Dr. Catherine Hamlin, the founder of Addis Ababa Fistula Hospital, the world’s first fistula hospital, passed away on Wednesday at the age of 96 in Addis Ababa.
Catherine Hamlin has been fighting fistula obstetrics for more than sixty years. Dr. Catherine and Reginald Hamlin founded an organization called Hamlin fistula Ethiopia 46 years ago after being confronted with the tragic situation of Ethiopian women suffering from obstetric fistulas.
“I express my deep sorrow at the passing of Dr. Catherine Hamlin. Ethiopia lost a true gem who dedicated more than sixty years to restoring the dignity of thousands of women. I wish her loved ones, friends, and colleagues comfort. May she Rest In Peace. ThankyouCatherine” Prime Minister Abiy Ahmed tweeted.
Engr. Takele Uma, Mayor of Addis Ababa, on his side “Dear Dr. Catherine Hamlin, Not many dedicate their lives for service, but you fell in love with serving thousands of vulnerable women across decades. You surely moved our nation & today we honor & lift up your memory. May your mission & fight for restoration continue!”
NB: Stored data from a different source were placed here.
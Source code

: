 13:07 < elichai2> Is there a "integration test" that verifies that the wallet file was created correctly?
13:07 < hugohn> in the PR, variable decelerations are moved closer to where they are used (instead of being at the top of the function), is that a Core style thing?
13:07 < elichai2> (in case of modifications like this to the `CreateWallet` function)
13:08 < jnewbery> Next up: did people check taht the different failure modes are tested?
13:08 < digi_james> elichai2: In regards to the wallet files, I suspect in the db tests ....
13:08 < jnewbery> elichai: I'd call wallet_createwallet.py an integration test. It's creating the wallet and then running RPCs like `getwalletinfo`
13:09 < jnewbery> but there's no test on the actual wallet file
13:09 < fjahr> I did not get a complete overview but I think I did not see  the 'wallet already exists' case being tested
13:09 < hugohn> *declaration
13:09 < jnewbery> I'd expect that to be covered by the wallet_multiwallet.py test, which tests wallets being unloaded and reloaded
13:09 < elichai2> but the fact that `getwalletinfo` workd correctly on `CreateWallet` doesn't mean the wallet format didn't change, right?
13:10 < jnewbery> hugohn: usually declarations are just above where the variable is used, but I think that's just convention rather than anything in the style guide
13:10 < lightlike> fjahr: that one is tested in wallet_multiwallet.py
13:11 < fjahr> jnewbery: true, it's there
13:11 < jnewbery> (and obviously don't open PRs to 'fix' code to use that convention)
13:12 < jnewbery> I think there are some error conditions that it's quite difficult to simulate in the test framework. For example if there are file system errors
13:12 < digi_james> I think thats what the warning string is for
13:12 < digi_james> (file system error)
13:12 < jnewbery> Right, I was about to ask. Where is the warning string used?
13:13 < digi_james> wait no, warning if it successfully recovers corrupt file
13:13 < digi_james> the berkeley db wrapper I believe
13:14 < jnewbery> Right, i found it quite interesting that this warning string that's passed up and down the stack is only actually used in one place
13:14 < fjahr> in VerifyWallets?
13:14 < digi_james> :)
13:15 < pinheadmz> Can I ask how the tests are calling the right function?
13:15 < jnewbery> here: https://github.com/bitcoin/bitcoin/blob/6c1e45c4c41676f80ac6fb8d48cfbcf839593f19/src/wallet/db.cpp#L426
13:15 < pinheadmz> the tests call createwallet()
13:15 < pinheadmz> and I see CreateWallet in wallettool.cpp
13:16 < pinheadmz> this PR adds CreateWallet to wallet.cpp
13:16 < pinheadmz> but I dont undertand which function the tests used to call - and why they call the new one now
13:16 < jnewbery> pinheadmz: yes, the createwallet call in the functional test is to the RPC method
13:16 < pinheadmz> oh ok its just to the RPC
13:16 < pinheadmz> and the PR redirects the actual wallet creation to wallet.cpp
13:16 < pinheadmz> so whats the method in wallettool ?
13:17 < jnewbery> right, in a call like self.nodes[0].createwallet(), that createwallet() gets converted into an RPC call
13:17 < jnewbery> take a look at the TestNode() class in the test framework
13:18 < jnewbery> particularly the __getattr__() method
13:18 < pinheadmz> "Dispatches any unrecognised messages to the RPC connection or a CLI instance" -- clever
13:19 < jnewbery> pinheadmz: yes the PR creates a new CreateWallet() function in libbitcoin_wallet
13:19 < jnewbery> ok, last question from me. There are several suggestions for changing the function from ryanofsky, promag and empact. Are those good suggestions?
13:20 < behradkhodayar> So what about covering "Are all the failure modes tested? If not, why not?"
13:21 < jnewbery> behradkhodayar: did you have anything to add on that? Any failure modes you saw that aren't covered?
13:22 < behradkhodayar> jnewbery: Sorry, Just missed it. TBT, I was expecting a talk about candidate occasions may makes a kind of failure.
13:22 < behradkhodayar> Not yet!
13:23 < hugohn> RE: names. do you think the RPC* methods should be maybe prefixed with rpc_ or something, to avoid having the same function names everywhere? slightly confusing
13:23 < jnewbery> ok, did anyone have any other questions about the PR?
Catherine Hamlin was born in Sydney, Australia, in 1924. She graduated from medical school at the University of Sydney. In 1950, she married Dr. Reginald Hamlin, medical superintendent at Crown Street. She left Australia accepting a three-year contract from the Ethiopian Government to work as obstetrician-gynecologists to set up a midwifery school in Addis Ababa. She arrived in Ethiopia in 1959 with her husband and six years old son.
Within three years of arrival, Catherine and Reginald managed to operate on 300 patients working at Princess Tsehai Hospital in Addis Ababa. Before the couple established the Addis Ababa Fistula Hospital, they had been working at a Hostel they had built on the grounds of Princess Tsehai hospital using money they received from a donation.
Hamlin Fistula Ethiopia has treated more than 50,000 patients so far, with a 95 percent success rate.
Dr. Catherine had received several awards and honors. The first award was the Haile Selassie Humanitarian Prize and Medal, presented by Emperor Haile Selassie the first. And, she was nominated for the Nobel Peace Prize in 1999 and 2014.
Additionally, In 2009 she was awarded the ‘alternative Nobel Peace Prize,’ the Right Livelihood Award, for her work and in 2012 was given Honorary Ethiopian citizenship. Furthermore, last year, she received a gold medal and certificate of recognition from prime minister Abiy and the statue of the couple inaugurated while celebrating the 60th anniversary of their arrival in Ethiopia.
Her husband, Dr. Reginald Hamlin, worked at Addis Ababa Fistula Hospital until he died in 1993. Hamlin lived in her house on the grounds of the Hospital and remained very active in the day-to-day work of saving thousands of Ethiopian women until her death.